Memory Barriers and Fencing
Notes on memory barriers and fencing.
The CPU and compiler can perform whatever optimizations they see fit as long as it achieves the same result. Reordering of memory operations is a key technique used by CPUs to improve performance.
Memory barriers prevent reordering of memory operations both at compile time and at runtime.
Store ~ store to memory
Load ~ load from memory
This allows for loads and stores to occur in a well defined order (the program order is consistent when viewed from the perspective of different CPUs), and makes the use of memory barriers a key technique for lock free programming.
Barriers also ensure data is propagated to the cache sub-system, which is what makes the memory/state visible across CPUs.
Runtime Reordering
Let's say we write to 2 vars, a
and b
. They get written to the CPU cache, not main memory.

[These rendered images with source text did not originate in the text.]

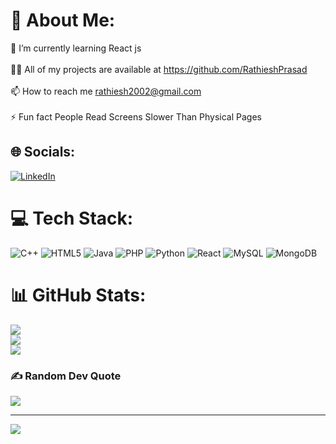 # 💫 About Me:
🌱 I’m currently learning React js<br><br>👨‍💻 All of my projects are available at https://github.com/RathieshPrasad<br><br>📫 How to reach me rathiesh2002@gmail.com<br><br>⚡ Fun fact People Read Screens Slower Than Physical Pages



## 🌐 Socials:
[![LinkedIn](https://img.shields.io/badge/LinkedIn-%230077B5.svg?logo=linkedin&logoColor=white)](https://linkedin.com/in/rathiesh-prasad-959703250) 

# 💻 Tech Stack:
![C++](https://img.shields.io/badge/c++-%2300599C.svg?style=for-the-badge&logo=c%2B%2B&logoColor=white) ![HTML5](https://img.shields.io/badge/html5-%23E34F26.svg?style=for-the-badge&logo=html5&logoColor=white) ![Java](https://img.shields.io/badge/java-%23ED8B00.svg?style=for-the-badge&logo=java&logoColor=white) ![PHP](https://img.shields.io/badge/php-%23777BB4.svg?style=for-the-badge&logo=php&logoColor=white) ![Python](https://img.shields.io/badge/python-3670A0?style=for-the-badge&logo=python&logoColor=ffdd54) ![React](https://img.shields.io/badge/react-%2320232a.svg?style=for-the-badge&logo=react&logoColor=%2361DAFB) ![MySQL](https://img.shields.io/badge/mysql-%2300f.svg?style=for-the-badge&logo=mysql&logoColor=white) ![MongoDB](https://img.shields.io/badge/MongoDB-%234ea94b.svg?style=for-the-badge&logo=mongodb&logoColor=white)
# 📊 GitHub Stats:
![](https://github-readme-stats.vercel.app/api?username=RathieshPrasad&theme=dark&hide_border=false&include_all_commits=true&count_private=true)<br/>
![](https://github-readme-streak-stats.herokuapp.com/?user=RathieshPrasad&theme=dark&hide_border=false)<br/>
![](https://github-readme-stats.vercel.app/api/top-langs/?username=RathieshPrasad&theme=dark&hide_border=false&include_all_commits=true&count_private=true&layout=compact)

### ✍️ Random Dev Quote
![](https://quotes-github-readme.vercel.app/api?type=horizontal&theme=radical)

---
[![](https://visitcount.itsvg.in/api?id=RathieshPrasad&icon=0&color=0)](https://visitcount.itsvg.in)

<!-- Proudly created with GPRM ( https://gprm.itsvg.in ) -->
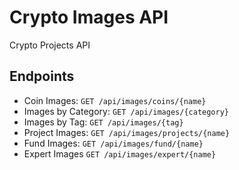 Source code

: # Crypto Images API
Crypto Projects API 

## Endpoints 
* Coin Images: `GET /api/images/coins/{name}`
* Images by Category: `GET /api/images/{category}`
* Images by Tag: `GET /api/images/{tag}`
* Project Images: `GET /api/images/projects/{name}`
* Fund Images: `GET /api/images/fund/{name}`
* Expert Images `GET /api/images/expert/{name}`
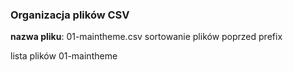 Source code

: ### Organizacja plików CSV

**nazwa pliku**: 01-maintheme.csv
sortowanie plików poprzed prefix

lista plików
01-maintheme

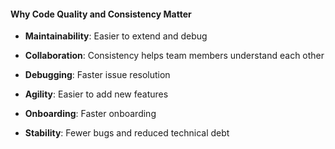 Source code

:#### Why Code Quality and Consistency Matter

- **Maintainability**: Easier to extend and debug

- **Collaboration**: Consistency helps team members understand each other

- **Debugging**: Faster issue resolution

- **Agility**: Easier to add new features

- **Onboarding**: Faster onboarding

- **Stability**: Fewer bugs and reduced technical debt


<aside class="notes">
</aside>
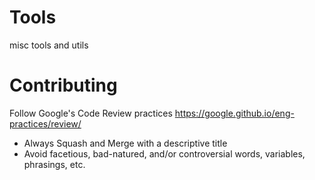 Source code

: # Tools

misc tools and utils

# Contributing

Follow Google's Code Review practices https://google.github.io/eng-practices/review/

- Always Squash and Merge with a descriptive title
- Avoid facetious, bad-natured, and/or controversial words, variables, phrasings, etc.
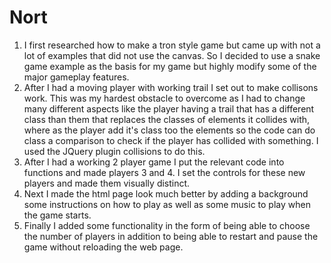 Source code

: # Nort
<ol>
  <li>I first researched how to make a tron style game but came up with not a
  lot of examples that did not use the canvas. So I decided to use a snake game
  example as the basis for my game but highly modify some of the major gameplay features.</li>
  <li>After I had a moving player with working trail I set out to make collisons work.
  This was my hardest obstacle to overcome as I had to change many different aspects
  like the player having a trail that has a different class than them that replaces
  the classes of elements it collides with, where as the player add it's class
  too the elements so the code can do class a comparison to check if the player
  has collided with something. I used the JQuery plugin collisions to do this.</li>
  <li>After I had a working 2 player game I put the relevant code into functions
  and made players 3 and 4. I set the controls for these new players and made them
  visually distinct.</li>
  <li>Next I made the html page look much better by adding a background some
  instructions on how to play as well as some music to play when the game starts.</li>
  <li>Finally I added some functionality in the form of being able to choose the
  number of players in addition to being able to restart and pause the game without
  reloading the web page.</li>
</ol>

In the above image we see that whilst a
was written to the CPU cache before b
, when it comes to writing to main memory it was b
that was written before a
.
There is a difference between the program order and the observed order.
Load and Store Buffering
When we load or store something, there are are a set of buffers that are written or read from, before that data makes it's way to the cache subsystem.
These buffers are a type of queue with fast lookup - this mean the CPU can also read from these buffers as opposed to the cache subsystem (if the data is in the store buffer and not yet in the cache subsystem) in order to improve performance.
These buffers are also an integral component of the async nature of cache coherency protocols.
SFence
The sfence instruction is how a store barrier is implemented.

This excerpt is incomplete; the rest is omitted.